Cover image: "Fort Fisher Pathway" by Audrey Kriss Berkowitz

Gallery 3

Visual Art, Poetry, and Prose

Hermine Spies Coleman

Hermine Spies Coleman qualified with a Fine Arts degree from Pretoria University and an Honours degree in Art History from the University of South Africa, and also trained for three years at the Art Academy in Ghent, Belgium from 1974. Her most recent exhibition was in 2019 at the Tatham Art Gallery in Pietermaritzburg, South Africa. She opened a creative centre—Giverny Country Studios—near Curry’s Post, KwaZulu-Natal Midlands in South Africa, where she now lives permanently.

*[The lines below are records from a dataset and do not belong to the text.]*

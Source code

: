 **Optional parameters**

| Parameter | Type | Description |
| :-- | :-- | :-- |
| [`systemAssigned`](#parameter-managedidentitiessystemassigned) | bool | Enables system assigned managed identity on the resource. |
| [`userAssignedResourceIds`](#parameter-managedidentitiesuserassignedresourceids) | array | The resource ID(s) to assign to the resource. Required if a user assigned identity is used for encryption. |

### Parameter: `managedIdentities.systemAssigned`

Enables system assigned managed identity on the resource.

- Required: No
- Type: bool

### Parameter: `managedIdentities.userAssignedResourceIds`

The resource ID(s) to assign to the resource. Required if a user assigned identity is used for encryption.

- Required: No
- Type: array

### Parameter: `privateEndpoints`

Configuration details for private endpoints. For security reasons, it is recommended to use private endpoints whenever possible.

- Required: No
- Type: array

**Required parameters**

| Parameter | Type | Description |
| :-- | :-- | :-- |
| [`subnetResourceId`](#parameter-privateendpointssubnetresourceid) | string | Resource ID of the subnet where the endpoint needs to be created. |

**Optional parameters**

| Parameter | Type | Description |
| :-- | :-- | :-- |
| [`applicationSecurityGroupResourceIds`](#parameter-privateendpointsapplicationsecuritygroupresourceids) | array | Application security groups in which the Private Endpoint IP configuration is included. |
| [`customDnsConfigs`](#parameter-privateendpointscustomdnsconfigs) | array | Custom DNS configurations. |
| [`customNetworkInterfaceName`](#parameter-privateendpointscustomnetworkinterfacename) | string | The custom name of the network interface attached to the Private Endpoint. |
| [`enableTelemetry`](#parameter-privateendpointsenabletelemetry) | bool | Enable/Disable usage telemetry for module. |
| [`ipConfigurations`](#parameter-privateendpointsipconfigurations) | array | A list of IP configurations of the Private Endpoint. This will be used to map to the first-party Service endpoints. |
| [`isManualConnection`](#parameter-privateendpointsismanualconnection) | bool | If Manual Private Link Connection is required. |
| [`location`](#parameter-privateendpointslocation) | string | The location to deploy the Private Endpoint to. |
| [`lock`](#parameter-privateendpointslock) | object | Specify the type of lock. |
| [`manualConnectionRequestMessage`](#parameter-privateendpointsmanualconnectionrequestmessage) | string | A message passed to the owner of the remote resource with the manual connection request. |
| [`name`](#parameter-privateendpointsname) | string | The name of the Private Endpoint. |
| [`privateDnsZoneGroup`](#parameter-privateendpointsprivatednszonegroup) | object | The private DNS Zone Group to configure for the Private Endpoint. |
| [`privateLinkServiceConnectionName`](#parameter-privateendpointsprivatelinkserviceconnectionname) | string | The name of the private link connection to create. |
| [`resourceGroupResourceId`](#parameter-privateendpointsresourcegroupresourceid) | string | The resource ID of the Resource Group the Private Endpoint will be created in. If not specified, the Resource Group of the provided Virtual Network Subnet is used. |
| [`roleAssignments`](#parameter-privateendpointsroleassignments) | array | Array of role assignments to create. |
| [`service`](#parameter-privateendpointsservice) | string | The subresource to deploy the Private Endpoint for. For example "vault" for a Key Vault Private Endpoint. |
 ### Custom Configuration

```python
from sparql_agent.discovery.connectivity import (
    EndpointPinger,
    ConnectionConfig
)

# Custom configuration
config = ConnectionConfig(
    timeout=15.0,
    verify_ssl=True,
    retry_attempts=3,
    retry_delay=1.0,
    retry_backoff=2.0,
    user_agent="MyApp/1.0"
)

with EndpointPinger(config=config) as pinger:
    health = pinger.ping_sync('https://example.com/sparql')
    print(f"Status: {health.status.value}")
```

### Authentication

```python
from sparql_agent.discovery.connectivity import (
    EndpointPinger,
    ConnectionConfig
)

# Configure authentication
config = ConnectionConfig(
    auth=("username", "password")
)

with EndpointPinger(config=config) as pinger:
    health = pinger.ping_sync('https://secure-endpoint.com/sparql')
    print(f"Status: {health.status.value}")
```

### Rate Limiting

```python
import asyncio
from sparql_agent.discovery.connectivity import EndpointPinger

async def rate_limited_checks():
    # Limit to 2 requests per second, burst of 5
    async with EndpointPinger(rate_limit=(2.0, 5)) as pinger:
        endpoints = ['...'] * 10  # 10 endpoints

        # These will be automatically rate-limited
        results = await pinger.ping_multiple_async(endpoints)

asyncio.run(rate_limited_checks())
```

Editor Note: An artist feature titled “The Art of Transition” provides an analysis of Hermine Spies Coleman’s artwork. I am grateful to the author of the piece, Louise Torr, who generously offered it for inclusion in this issue to accompany Hermine’s paintings.

Ann Buxie

Natal Dialogue

in a forest sanctuary Buddha listens,
the Bodhi tree speaking . . . truths without end *
its girth raining light, its fruit a blazing radiance.
the world is not silent.

in the Far East, Neak-ta, spirits of the earth,
guard dignity for all. they speak through banyan trees.
gathered in their shade women hear them and swoon,
shutting down garment factories, opposing evictions,
demanding justice for all.

on august 6, 1945, the Enola Gay delivers a message
to Hiroshima. in the first three seconds, the heat produced
is forty times greater than the sun. 80,000 people
die immediately, but 170 hibakujumoku, bombed trees,
survive. a weeping willow, less than ¼ mile from the epicenter,
falls, torched, but new buds sprout from its roots.
a holly tree burns to its stump and sprouts again, in 1949.
eucalyptus, red peonies, Japanese fern palms, hackleberry,
silverberry, gingkos–all these, among 32 species, survive.
today, Planting trees in Hiroshima is part of the peace industry, *
because surviving matters, because roots
can save our blasted lives.

To heal troubles in the village, Saroja, a Tamil elder,
directs people to marry trees. how primitive,
to submit oneself to the trees, that I be not mute
or timid but steadfast as the weeping willow to its imperative.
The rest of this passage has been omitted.